Se o discurso de inculpação da classe média permanece eficaz, é porque o orador, prudentemente, não diz “vocês”. O discurso de acusação direta o tornaria antipático. É preciso dar à inculpação ares de confissão, para que o acusador não pareça falar contra a platéia e sim em nome dela. Então, arregalando os olhos como um ator expressionista e batendo histrionicamente no peito, ele grita “Nós”, como se quisesse assumir uma parcela da culpa. Mas, no curso dessa fala, ele não se apresenta como aquilo que é: um membro da intelectualidade esquerdista, advogado do banditismo. Durante a performance ele desempenha o papel genérico de homem de classe média, fazendo-se de chamariz e fingindo atrair a si as culpas apenas para, num golpe de jiu-jitsu, desviar-se delas no derradeiro instante e deixá-las cair sobre a platéia, enquanto ele, deslizando rapidamente do papel de acusado ao de testemunha de acusação, se safa impune. A malícia requerida para esse ardil é quase demoníaca. Dostoiévski não errou nada ao chamar a esse tipo de intelectuais “Os Demônios”.

Não espanta que, entre esses indivíduos, seja quase unânime a adesão à tese liberacionista. Legalizado o comércio de drogas no maior mercado consumidor da América Latina, estaria garantido o afluxo regular e lícito de dinheiro para a guerrilha colombiana, com sobra de incentivos fiscais e subsídios do Estado para premiar os escritores e cineastas que, nos tempos difíceis da repressão, lutaram pela boa causa.

Milhões de vidas seriam jogadas no esgoto do vício e da loucura, mas esse seria um preço barato a pagar pela glória do socialismo alucinógeno e pela prosperidade de seus apóstolos literários, jornalísticos e cinematográficos.

É desnecessário discutir em tese, abstratamente, os malefícios e benefícios hipotéticos da liberação das drogas: ela se encaixa tão claramente numa estratégia criminosa de revolução continental, que para ver o quanto é má basta identificar o seu lugar e função no plano geral da máquina.

Fechada a torneira da URSS, o movimento comunista no continente tem hoje uma e uma só fonte de sustentação financeira: o crime, o narcotráfico.
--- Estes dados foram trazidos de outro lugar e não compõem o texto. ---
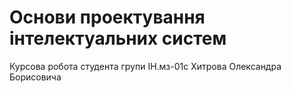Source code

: # Основи проектування інтелектуальних систем

Курсова робота студента групи ІН.мз-01с 
Хитрова Олександра Борисовича

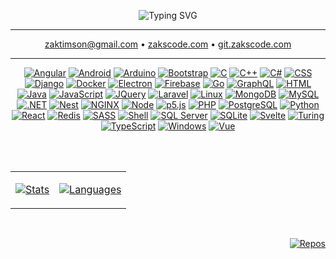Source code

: <div align="center">
  
  ![Typing SVG](https://readme-typing-svg.herokuapp.com?font=Monospace&size=36&duration=3000&pause=3000&color=00FF00&center=true&vCenter=true&random=false&width=600&height=150&lines=Zakary+Timson;DevOps+%26+Software+Engineer)


  ---

  zaktimson@gmail.com • [zakscode.com](https://zakscode.com) • [git.zakscode.com](https://git.zakscode.com)

  ---

  <div>
    
[![Angular](https://img.shields.io/badge/Angular-DD0031?style=for-the-badge&logo=angular)](https://angular.io/)
[![Android](https://img.shields.io/badge/android-34A853?style=for-the-badge&logo=android&logoColor=ffffff)](https://www.android.com/)
[![Arduino](https://img.shields.io/badge/Arduino-00878F?style=for-the-badge&logo=arduino&logoColor=white)](https://www.arduino.cc/)
[![Bootstrap](https://img.shields.io/badge/Bootstrap-563D7C?style=for-the-badge&logo=bootstrap&logoColor=white)](https://getbootstrap.com)
[![C](https://img.shields.io/badge/C-A8B9CC?style=for-the-badge&logo=c&logoColor=ffffff)](https://en.cppreference.com/w/c/language)
[![C++](https://img.shields.io/badge/C%2B%2B-00599C?style=for-the-badge&logo=cplusplus)](https://cplusplus.com/)
[![C#](https://img.shields.io/badge/C%23-239120?style=for-the-badge&logo=csharp)](https://dotnet.microsoft.com/)
[![CSS](https://img.shields.io/badge/CSS-1572B6?style=for-the-badge&logo=css3)](https://www.w3.org/Style/CSS/Overview.en.html)
[![Django](https://img.shields.io/badge/django-0C4B33?style=for-the-badge&logo=django)](https://www.djangoproject.com/)
[![Docker](https://img.shields.io/badge/Docker-384d54?style=for-the-badge&logo=docker)](https://docker.com/)
[![Electron](https://img.shields.io/badge/Electron-47848F?style=for-the-badge&logo=electron&logoColor=white)](https://www.electronjs.org/)
[![Firebase](https://img.shields.io/badge/Firebase-FFFFFF?style=for-the-badge&logo=firebase)](https://firebase.google.com/)
[![Go](https://img.shields.io/badge/Go-00ADD8?style=for-the-badge&logo=go&logoColor=ffffff)](https://go.dev/)
[![GraphQL](https://img.shields.io/badge/GraphQL-E10098?style=for-the-badge&logo=graphql)](https://graphql.org/)
[![HTML](https://img.shields.io/badge/HTML-FFFFFF?style=for-the-badge&logo=html5)](https://developer.mozilla.org/en-US/docs/Glossary/HTML)
[![Java](https://img.shields.io/badge/Java-5382A1?style=for-the-badge&logo=coffeescript&logoColor=F8981D)](https://java.com/)
[![JavaScript](https://img.shields.io/badge/JavaScript-000000?style=for-the-badge&logo=javascript)](https://javascript.com/)
[![JQuery](https://img.shields.io/badge/jQuery-0769AD?style=for-the-badge&logo=jquery)](https://jquery.com )
[![Laravel](https://img.shields.io/badge/Laravel-6C6C6C?style=for-the-badge&logo=laravel)](https://laravel.com)
[![Linux](https://img.shields.io/badge/Linux-eeeeee?style=for-the-badge&logo=linux&logoColor=000000)](https://www.linux.org/)
[![MongoDB](https://img.shields.io/badge/mongodb-000000?style=for-the-badge&logo=mongodb)](https://www.mongodb.com/)
[![MySQL](https://img.shields.io/badge/MySQL-4479A1?style=for-the-badge&logo=mysql&logoColor=ffffff)](https://www.mysql.com/)
[![.NET](https://img.shields.io/badge/.NET-512BD4?style=for-the-badge&logo=dotnet)](https://dotnet.microsoft.com/)
[![Nest](https://img.shields.io/badge/nestjs-E0234E?style=for-the-badge&logo=nestjs)](https://nestjs.com/)
[![NGINX](https://img.shields.io/badge/NGINX-009639?style=for-the-badge&logo=nginx)](https://www.nginx.com/)
[![Node](https://img.shields.io/badge/Node.js-000000?style=for-the-badge&logo=nodedotjs)](https://nodejs.org/)
[![p5.js](https://img.shields.io/badge/p5.js-ed225d?style=for-the-badge&logo=p5dotjs&logoColor=white)](https://p5js.org/)
[![PHP](https://img.shields.io/badge/PHP-474A8A?style=for-the-badge&logo=php&logoColor=white)](https://www.php.net/)
[![PostgreSQL](https://img.shields.io/badge/PostgreSQl-212121?style=for-the-badge&logo=postgresql)](https://www.postgresql.org/)
[![Python](https://img.shields.io/badge/Python-FFD43B?style=for-the-badge&logo=python)](https://www.python.org/)
[![React](https://img.shields.io/badge/React-20232A?style=for-the-badge&logo=react)](https://reactjs.org/)
[![Redis](https://img.shields.io/badge/Redis-ffffff?style=for-the-badge&logo=redis)](https://redis.com/)
[![SASS](https://img.shields.io/badge/SASS-CC6699?style=for-the-badge&logo=sass&logoColor=ffffff)](https://sass-lang.com/)
[![Shell](https://img.shields.io/badge/Shell-000000?style=for-the-badge&logo=windowsterminal&logoColor=00ff00)](https://en.wikipedia.org/wiki/Shell_script)
[![SQL Server](https://img.shields.io/badge/SQL%20Server-CC2927?style=for-the-badge&logo=microsoftsqlserver)](https://www.microsoft.com/en-ca/sql-server)
[![SQLite](https://img.shields.io/badge/SQLITE-003B57?style=for-the-badge&logo=sqlite)](https://www.sqlite.org/index.html)
[![Svelte](https://img.shields.io/badge/Svelte-4A4A55?style=for-the-badge&logo=svelte)](https://svelte.dev/)
[![Turing](https://img.shields.io/badge/Turing-999997?style=for-the-badge&logoColor=b54a1c&logo=thingiverse)](http://compsci.ca/holtsoft/)
[![TypeScript](https://img.shields.io/badge/TypeScript-3178C6?style=for-the-badge&logo=typescript&logoColor=white)](https://typescriptlang.org/)
[![Windows](https://img.shields.io/badge/Windows-0078D4?style=for-the-badge&logo=windows)](https://microsoft.com/windows)
[![Vue](https://img.shields.io/badge/Vue.js-35495E?style=for-the-badge&logo=vuedotjs)](https://vuejs.org/)

  </div>
  <br><br>

  <div>

  <table border="0">
 <tr>
  <td>
      
[![Stats](https://denvercoder1-github-readme-stats.vercel.app/api?username=ztimson&show_icons=true&count_private=true&theme=react&border_color=7F3FBF&bg_color=0D1117&title_color=F85D7F&icon_color=F8D866)](https://github.com/ztimson)
  
  </td>
  <td>
    
[![Languages](https://denvercoder1-github-readme-stats.vercel.app/api/top-langs/?username=ztimson&langs_count=8&layout=compact&theme=react&border_color=7F3FBF&bg_color=0D1117&title_color=F85D7F&icon_color=F8D866)](https://github.com/ztimson)
  
  </td>
 </tr>
</table>
  </div>
</div>
<br>
<div align="right">

[![Repos](https://img.shields.io/badge/Repos-2962FF?style=for-the-badge&logo=koding&logoColor=white)](https://github.com/ztimson?tab=repositories)
  
</div>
Se querem legalizá-lo, é apenas para não ter de permanecer por muito tempo no duplo e desconfortável papel de seus colaboradores materiais e de seus perseguidores nominais. Quando um político respaldado num esquema revolucionário é casualmente elevado ao poder por via legal numa democracia, ele fica sempre nessa posição ambígua, na qual não pode resistir indefinidamente sem ser desmascarado. Antes, pois, que o mal cresça, é preciso mudar a regra do jogo, tornando lícito o ilícito e desincumbindo o governante do doloroso encargo de fingir que persegue aqueles a quem, por trás do pano, prometeu ajudar. Daí a gritaria pela legalização das drogas.